Andrews v Board of Educ. of the City School Dist. of the City of New York, 2012 NY Slip Op 00845, Appellate Division, First Department

Education Law §§2573(1)(a) and 3012(2) requires that a probationary employee whose employment will not be continued be given the 60-day written notice that he or she was not recommended for tenure.

Although Dana Andrews was not given the required written notice and claimed to have taught for one day after the expiration of her probationary term, the Appellate Division ruled that Andrews had not acquired tenure by estoppel.

The court said that the record shows that the New York City Department of Education [DOE] “did not, ‘with full knowledge and consent,’ permit her to continue to teach after her probationary term expired.” According to the decision, it was undisputed that Andrews was informed in May 2009 that her employment would be discontinued, “and when she reported for duty on September 8, 2009, she was told immediately that she had been terminated, and was given no further assignments.”

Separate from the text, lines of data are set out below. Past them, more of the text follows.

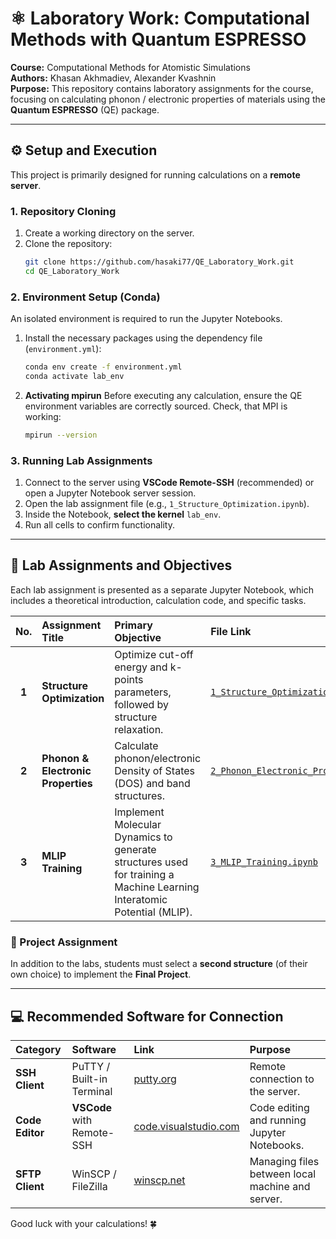 # ⚛️ Laboratory Work: Computational Methods with Quantum ESPRESSO
**Course:** Computational Methods for Atomistic Simulations <br>
**Authors:** Khasan Akhmadiev, Alexander Kvashnin <br>
**Purpose:** This repository contains laboratory assignments for the course, focusing on calculating phonon / electronic properties of materials using the **Quantum ESPRESSO** (QE) package.

---

## ⚙️ Setup and Execution

This project is primarily designed for running calculations on a **remote server**.

### 1. Repository Cloning
1.  Create a working directory on the server.
2.  Clone the repository:
    ```bash
    git clone https://github.com/hasaki77/QE_Laboratory_Work.git
    cd QE_Laboratory_Work
    ```

### 2. Environment Setup (Conda)
An isolated environment is required to run the Jupyter Notebooks.
1.  Install the necessary packages using the dependency file (`environment.yml`):
    ```bash
    conda env create -f environment.yml
    conda activate lab_env
    ```
2.  **Activating mpirun**
    Before executing any calculation, ensure the QE environment variables are correctly sourced. Check, that MPI is working:
    ```bash
    mpirun --version
    ```
    
### 3. Running Lab Assignments
1.  Connect to the server using **VSCode Remote-SSH** (recommended) or open a Jupyter Notebook server session.
2.  Open the lab assignment file (e.g., `1_Structure_Optimization.ipynb`).
3.  Inside the Notebook, **select the kernel** `lab_env`.
4.  Run all cells to confirm functionality.
---

## 📌 Lab Assignments and Objectives

Each lab assignment is presented as a separate Jupyter Notebook, which includes a theoretical introduction, calculation code, and specific tasks.

| No. | Assignment Title | Primary Objective | File Link |
| :---: | :--- | :--- | :--- |
| **1** | **Structure Optimization** | Optimize cut-off energy and k-points parameters, followed by structure relaxation. | [`1_Structure_Optimization.ipynb`](1_Structure_Optimization.ipynb) |
| **2** | **Phonon & Electronic Properties** | Calculate phonon/electronic Density of States (DOS) and band structures. | [`2_Phonon_Electronic_Properties.ipynb`](2_Phonon_Electronic_Properties.ipynb) |
| **3** | **MLIP Training** | Implement Molecular Dynamics to generate structures used for training a Machine Learning Interatomic Potential (MLIP). | [`3_MLIP_Training.ipynb`](3_MLIP_Training.ipynb) |

### 🔬 Project Assignment
In addition to the labs, students must select a **second structure** (of their own choice) to implement the **Final Project**.

---

## 💻 Recommended Software for Connection

| Category | Software | Link | Purpose |
| :--- | :--- | :--- | :--- |
| **SSH Client** | PuTTY / Built-in Terminal | [putty.org](https://putty.org/index.html) | Remote connection to the server. |
| **Code Editor** | **VSCode** with Remote-SSH | [code.visualstudio.com](https://code.visualstudio.com/download) | Code editing and running Jupyter Notebooks. |
| **SFTP Client** | WinSCP / FileZilla | [winscp.net](https://winscp.net/eng/index.php) | Managing files between local machine and server. |

Good luck with your calculations! 🍀
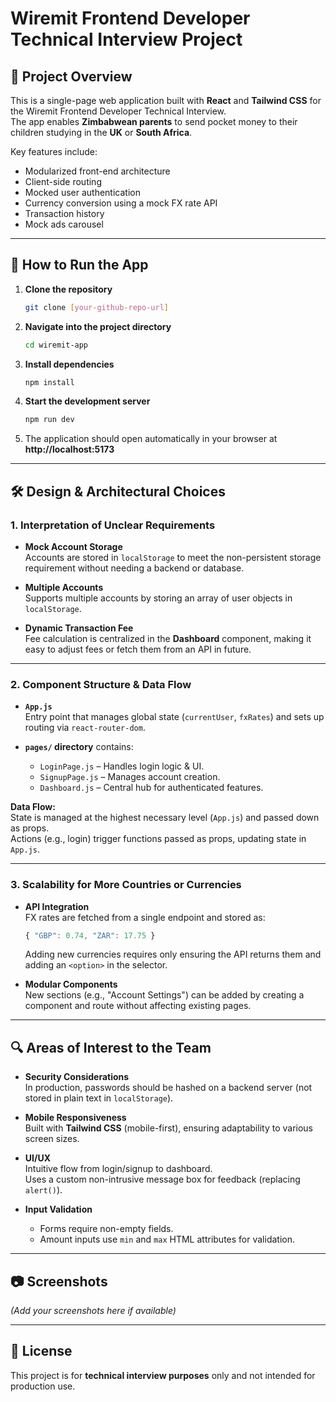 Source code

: # Wiremit Frontend Developer Technical Interview Project

## 📌 Project Overview
This is a single-page web application built with **React** and **Tailwind CSS** for the Wiremit Frontend Developer Technical Interview.  
The app enables **Zimbabwean parents** to send pocket money to their children studying in the **UK** or **South Africa**.

Key features include:
- Modularized front-end architecture
- Client-side routing
- Mocked user authentication
- Currency conversion using a mock FX rate API
- Transaction history
- Mock ads carousel

---

## 🚀 How to Run the App

1. **Clone the repository**
   ```bash
   git clone [your-github-repo-url]
   ```

2. **Navigate into the project directory**
   ```bash
   cd wiremit-app
   ```

3. **Install dependencies**
   ```bash
   npm install
   ```

4. **Start the development server**
   ```bash
   npm run dev
   ```

5. The application should open automatically in your browser at  
   **http://localhost:5173**

---

## 🛠 Design & Architectural Choices

### 1. Interpretation of Unclear Requirements
- **Mock Account Storage**  
  Accounts are stored in `localStorage` to meet the non-persistent storage requirement without needing a backend or database.
  
- **Multiple Accounts**  
  Supports multiple accounts by storing an array of user objects in `localStorage`.

- **Dynamic Transaction Fee**  
  Fee calculation is centralized in the **Dashboard** component, making it easy to adjust fees or fetch them from an API in future.

---

### 2. Component Structure & Data Flow
- **`App.js`**  
  Entry point that manages global state (`currentUser`, `fxRates`) and sets up routing via `react-router-dom`.

- **`pages/` directory** contains:
  - `LoginPage.js` – Handles login logic & UI.
  - `SignupPage.js` – Manages account creation.
  - `Dashboard.js` – Central hub for authenticated features.

**Data Flow:**  
State is managed at the highest necessary level (`App.js`) and passed down as props.  
Actions (e.g., login) trigger functions passed as props, updating state in `App.js`.

---

### 3. Scalability for More Countries or Currencies
- **API Integration**  
  FX rates are fetched from a single endpoint and stored as:
  ```js
  { "GBP": 0.74, "ZAR": 17.75 }
  ```
  Adding new currencies requires only ensuring the API returns them and adding an `<option>` in the selector.

- **Modular Components**  
  New sections (e.g., "Account Settings") can be added by creating a component and route without affecting existing pages.

---

## 🔍 Areas of Interest to the Team
- **Security Considerations**  
  In production, passwords should be hashed on a backend server (not stored in plain text in `localStorage`).

- **Mobile Responsiveness**  
  Built with **Tailwind CSS** (mobile-first), ensuring adaptability to various screen sizes.

- **UI/UX**  
  Intuitive flow from login/signup to dashboard.  
  Uses a custom non-intrusive message box for feedback (replacing `alert()`).

- **Input Validation**  
  - Forms require non-empty fields.
  - Amount inputs use `min` and `max` HTML attributes for validation.

---

## 📷 Screenshots
*(Add your screenshots here if available)*

---

## 📄 License
This project is for **technical interview purposes** only and not intended for production use.
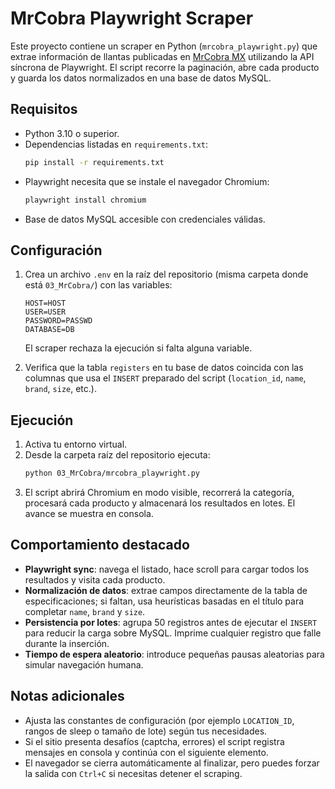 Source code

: # MrCobra Playwright Scraper

Este proyecto contiene un scraper en Python (`mrcobra_playwright.py`) que extrae información de llantas publicadas en [MrCobra MX](https://www.mrcobra.mx/listado/accesorios-vehiculos/llantas/llantas-motos/) utilizando la API síncrona de Playwright. El script recorre la paginación, abre cada producto y guarda los datos normalizados en una base de datos MySQL.

## Requisitos

- Python 3.10 o superior.
- Dependencias listadas en `requirements.txt`:
  ```bash
  pip install -r requirements.txt
  ```
- Playwright necesita que se instale el navegador Chromium:
  ```bash
  playwright install chromium
  ```
- Base de datos MySQL accesible con credenciales válidas.

## Configuración

1. Crea un archivo `.env` en la raíz del repositorio (misma carpeta donde está `03_MrCobra/`) con las variables:
   ```
   HOST=HOST
   USER=USER
   PASSWORD=PASSWD
   DATABASE=DB
   ```
   El scraper rechaza la ejecución si falta alguna variable.

2. Verifica que la tabla `registers` en tu base de datos coincida con las columnas que usa el `INSERT` preparado del script (`location_id`, `name`, `brand`, `size`, etc.).

## Ejecución

1. Activa tu entorno virtual.
2. Desde la carpeta raíz del repositorio ejecuta:
   ```bash
   python 03_MrCobra/mrcobra_playwright.py
   ```
3. El script abrirá Chromium en modo visible, recorrerá la categoría, procesará cada producto y almacenará los resultados en lotes. El avance se muestra en consola.

## Comportamiento destacado

- **Playwright sync**: navega el listado, hace scroll para cargar todos los resultados y visita cada producto.
- **Normalización de datos**: extrae campos directamente de la tabla de especificaciones; si faltan, usa heurísticas basadas en el título para completar `name`, `brand` y `size`.
- **Persistencia por lotes**: agrupa 50 registros antes de ejecutar el `INSERT` para reducir la carga sobre MySQL. Imprime cualquier registro que falle durante la inserción.
- **Tiempo de espera aleatorio**: introduce pequeñas pausas aleatorias para simular navegación humana.

## Notas adicionales

- Ajusta las constantes de configuración (por ejemplo `LOCATION_ID`, rangos de sleep o tamaño de lote) según tus necesidades.
- Si el sitio presenta desafíos (captcha, errores) el script registra mensajes en consola y continúa con el siguiente elemento.
- El navegador se cierra automáticamente al finalizar, pero puedes forzar la salida con `Ctrl+C` si necesitas detener el scraping.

Explaining that Andrews was not paid for working on September 8, 2009 and the DOE’s actions "speak loudly against any supposition that [DOE] meant to perpetuate [Andrews's] employment" the Appellate Division affirmed Supreme Court’s denial of her petition seeking a court order declaring that she had attained tenure by estoppel.

Tenure by estoppel "results when a school board fails to take the action required by law to grant or deny tenure and, with full knowledge and consent, permits a teacher to continue to teach beyond the expiration of the probationary term," [Lindsey v Board of Education of Mt. Morris Central School District, 72 AD2d 18].

However, in Tucker v Board of Education, 189 AD2d 704, the Appellate Division held that Tucker was entitled to pay corresponding to the number of days for which she was not provided the statutory 60 days of notice.

The Court of Appeals affirmed the Appellate Division’s determination [see 82 N.Y.2d 274]. The court noted that while the law does not specially provide for a remedy in the event the notice requirement is not met, the courts and the Commissioner of Education have consistently held that in cases involving intentional delay or as a result of oversight, teachers are to be awarded one day of pay for each day that the notice was late.

The Court of Appeals explained that the purpose of the statute's 60-day notice requirement is to afford probationary teachers a reasonable period of time, before the end of their probationary period, to make plans for the upcoming school year and is a rule founded on reasons of practicality and fairness to probationary teachers. It said that there was nothing in the statute or its legislative history indicating that there should be an exception to law's broader purpose of providing probationary teachers with minimal notice of tenure denials to enable them to seek other employment.